Sebagian mereka menekankan pada aspek scientifity. Sebagian lain larut dan menyatu dalam permenungan karena terbawa getar plesurel jouissance prosaiknya. Doktrin agama (Islam) telah menafasi karya-karya seni dan sastra di Aceh sehingga menggambarkan adanya jalinan erat seni di Aceh dengan
budaya local kelompok penyebarnya. Menurut Lian Sahar, kelompok penyebar ini tidak berdiri sendiri.

Budaya Gujarat dan Persia merupakan dua budaya yang walaupun mengalami proses inkorporasi dengan Islam yang pro-hanif (kedamaian, kepasrahan) dan tauhid (keesaan), tapi tak sepenuhnya mengaborsi keyakinan tradisional dalam ketekunan karya seni mereka, yang telah dihasilkan ribuan tahun sebelum Islam.

"Dalam buku Living Traditions of India; Crafts of Gujarat (1985), ditulis bentuk-bentuk tempaan seni Aceh baik kraftangan, alat musik, arsitektur ternyata memiliki hubungan paradigmatic dengan lingkungan Gujarat. Gunongan yang berada di Banda Aceh masih mengambil filosofi Hindu-Budha sebagai pusat alam semesta (Barbara Leight, Hands of Time:The Crafts of Acheh, 1987). Bukan mustahil raja-raja Aceh di abad 17 sengaja menjadikan bangunan-bangunan seperti ini sebagai simbol kewibawaan dan kehormatan, serta menganggap lingkup kerajaannya sebagai pusat kekuasaan semesta.

Lipatan-lipan bangunan yang menyerupai kelopak bunga teratai menunjukkan pengaruh pra-Islam telah diakomodir oleh penguasa kerajaan Aceh. Bentuk makam kuno yang berada di Geudong, Aceh Utara, Banda Aceh, dan Aceh Besar dibentuk dengan pola simetris dan menyerupai bangunan-bangunan kuil di kerajaan Mongol, India.

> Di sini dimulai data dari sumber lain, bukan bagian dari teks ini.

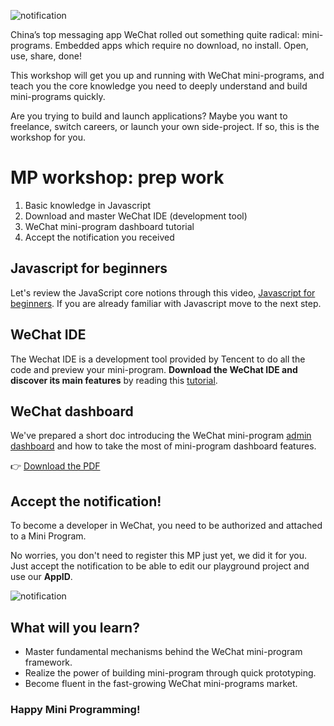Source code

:![notification](images/logo-wagon.png)

China’s top messaging app WeChat rolled out something quite radical: mini-programs. Embedded apps which require no download, no install. Open, use, share, done!

This workshop will get you up and running with WeChat mini-programs, and teach you the core knowledge you need to deeply understand and build mini-programs quickly.

Are you trying to build and launch applications? Maybe you want to freelance, switch careers, or launch your own side-project. If so, this is the workshop for you.


# MP workshop: prep work

1.  Basic knowledge in Javascript
2. Download and master WeChat IDE (development tool) 
3. WeChat mini-program dashboard tutorial 
4.  Accept the notification you received


## Javascript for beginners

Let's review the JavaScript core notions through this video, [Javascript for beginners](https://www.youtube.com/watch?v=BEJ3d6IgmVk).
If you are already familiar with Javascript move to the next step.


## WeChat IDE 

The Wechat IDE is a development tool provided by Tencent to do all the code and preview your mini-program. 
**Download the WeChat IDE and discover its main features** by reading this [tutorial](https://github.com/apelegri/wechat-miniprogram-wiki#wechat-ide).

## WeChat dashboard

We've prepared a short doc introducing the WeChat mini-program [admin dashboard](https://mp.weixin.qq.com/) and how to take the most of mini-program dashboard features. 

👉 [Download the PDF](dashboard-presentation.pdf)

## Accept the notification! 

To become a developer in WeChat, you need to be authorized and attached to a Mini Program. 

No worries, you don't need to register this MP just yet, we did it for you. Just accept the notification to be able to edit our playground project and use our **AppID**.

![notification](images/notification.png) 

## What will you learn? 

- Master fundamental mechanisms behind the WeChat mini-program framework. 
- Realize the power of building mini-program through quick prototyping.
- Become fluent in the fast-growing WeChat mini-programs market.

### Happy Mini Programming!
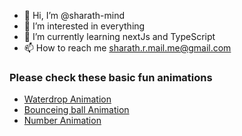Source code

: - 👋 Hi, I’m @sharath-mind
- 👀 I’m interested in everything
- 🌱 I’m currently learning nextJs and TypeScript
- 📫 How to reach me sharath.r.mail.me@gmail.com

### Please check these basic fun animations
- [Waterdrop Animation](https://github.com/sharath-mind/water-drop-animation)
- [Bounceing ball Animation](https://sharath-mind.github.io/bounce-ball-animation/)
- [Number Animation](https://sharath-mind.github.io/number-animation/)

<!---
sharath-mind/sharath-mind is a ✨ special ✨ repository because its `README.md` (this file) appears on your GitHub profile.
You can click the Preview link to take a look at your changes.
--->
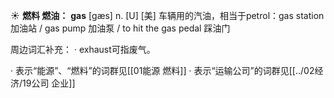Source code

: ☀ <span class="category">**燃料 燃油：**</span>
<span class="vocabulary">**gas**</span> [ɡæs] 
<span class="definition">n. [U] [美] 车辆用的汽油，相当于petrol：</span>gas station 加油站 / gas pump 加油泵 / to hit the gas pedal 踩油门

周边词汇补充：
· exhaust可指废气。

· 表示“能源”、“燃料”的词群见[[01能源 燃料]]
· 表示“运输公司”的词群见[[../02经济/19公司 企业]]
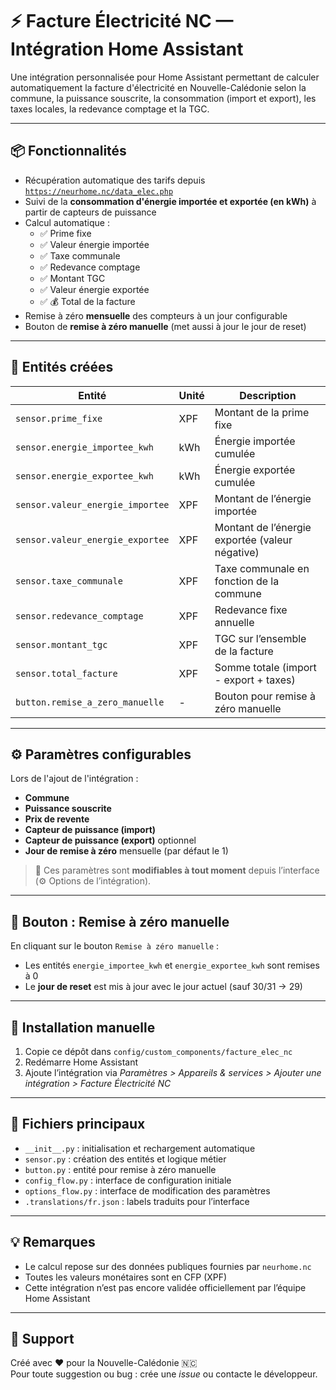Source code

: # ⚡️ Facture Électricité NC — Intégration Home Assistant

Une intégration personnalisée pour Home Assistant permettant de calculer automatiquement la facture d'électricité en Nouvelle-Calédonie selon la commune, la puissance souscrite, la consommation (import et export), les taxes locales, la redevance comptage et la TGC.

---

## 📦 Fonctionnalités

- Récupération automatique des tarifs depuis [`https://neurhome.nc/data_elec.php`](https://neurhome.nc/data_elec.php)
- Suivi de la **consommation d'énergie importée et exportée (en kWh)** à partir de capteurs de puissance
- Calcul automatique :
  - ✅ Prime fixe
  - ✅ Valeur énergie importée
  - ✅ Taxe communale
  - ✅ Redevance comptage
  - ✅ Montant TGC
  - ✅ Valeur énergie exportée
  - ✅ 💰 Total de la facture
- Remise à zéro **mensuelle** des compteurs à un jour configurable
- Bouton de **remise à zéro manuelle** (met aussi à jour le jour de reset)

---

## 🧾 Entités créées

| Entité                            | Unité | Description |
|----------------------------------|-------|-------------|
| `sensor.prime_fixe`              | XPF   | Montant de la prime fixe |
| `sensor.energie_importee_kwh`    | kWh   | Énergie importée cumulée |
| `sensor.energie_exportee_kwh`    | kWh   | Énergie exportée cumulée |
| `sensor.valeur_energie_importee` | XPF   | Montant de l’énergie importée |
| `sensor.valeur_energie_exportee` | XPF   | Montant de l’énergie exportée (valeur négative) |
| `sensor.taxe_communale`          | XPF   | Taxe communale en fonction de la commune |
| `sensor.redevance_comptage`      | XPF   | Redevance fixe annuelle |
| `sensor.montant_tgc`             | XPF   | TGC sur l’ensemble de la facture |
| `sensor.total_facture`           | XPF   | Somme totale (import - export + taxes) |
| `button.remise_a_zero_manuelle`  | -     | Bouton pour remise à zéro manuelle |

---

## ⚙️ Paramètres configurables

Lors de l'ajout de l'intégration :

- **Commune** 
- **Puissance souscrite**
- **Prix de revente** 
- **Capteur de puissance (import)** 
- **Capteur de puissance (export)** optionnel
- **Jour de remise à zéro** mensuelle (par défaut le 1)

> 🔁 Ces paramètres sont **modifiables à tout moment** depuis l’interface (⚙️ Options de l’intégration).

---

## 🔘 Bouton : Remise à zéro manuelle

En cliquant sur le bouton `Remise à zéro manuelle` :

- Les entités `energie_importee_kwh` et `energie_exportee_kwh` sont remises à 0
- Le **jour de reset** est mis à jour avec le jour actuel (sauf 30/31 → 29)

---

## 🔧 Installation manuelle

1. Copie ce dépôt dans `config/custom_components/facture_elec_nc`
2. Redémarre Home Assistant
3. Ajoute l’intégration via *Paramètres > Appareils & services > Ajouter une intégration > Facture Électricité NC*

---

## 📁 Fichiers principaux

- `__init__.py` : initialisation et rechargement automatique
- `sensor.py` : création des entités et logique métier
- `button.py` : entité pour remise à zéro manuelle
- `config_flow.py` : interface de configuration initiale
- `options_flow.py` : interface de modification des paramètres
- `.translations/fr.json` : labels traduits pour l’interface

---

## 💡 Remarques

- Le calcul repose sur des données publiques fournies par `neurhome.nc`
- Toutes les valeurs monétaires sont en CFP (XPF)
- Cette intégration n’est pas encore validée officiellement par l’équipe Home Assistant

---

## 🧪 Support

Créé avec ❤️ pour la Nouvelle-Calédonie 🇳🇨  
Pour toute suggestion ou bug : crée une *issue* ou contacte le développeur.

Adapun bentuk sulaman, perhiasan gelang tangan dan kaki, serta ikat pinggang pengantin perempuan juga memiliki corak dan bentuk yang hampir sama pula. Namun dalam desain gambar, hasil tenunan Aceh telah menghilangkan bentuk-bentuk binatang, dan menggantikannya. dengan gambar bunga, buah-buahan atau mengulangi arabesque dan olahan geometric.

Jelas pengaruh Islam secara ekstrim dan eksesif turur berperan. Baru pada tahun 70-an para desainer di daerah Alas berani memasukkan figure binatang dan orang sebagai hiasan sulaman. Namun dalam hal warna, agaknya merah, putih dan hitam tetap menjadi pilihan utama setiap jalinan barang tenunan. Benda-benda kraftangan Aceh tampil sangat menarik disaat memperingati tahap-tahap kehidupan seseorang yang dirayakan dengan aura magico-religious begitu meriah, dan biasanya dipergelarkan hiasan-hiasan dan pakaian istimewa yang berbeda dari pakaian yang dikenakan sehari-hari.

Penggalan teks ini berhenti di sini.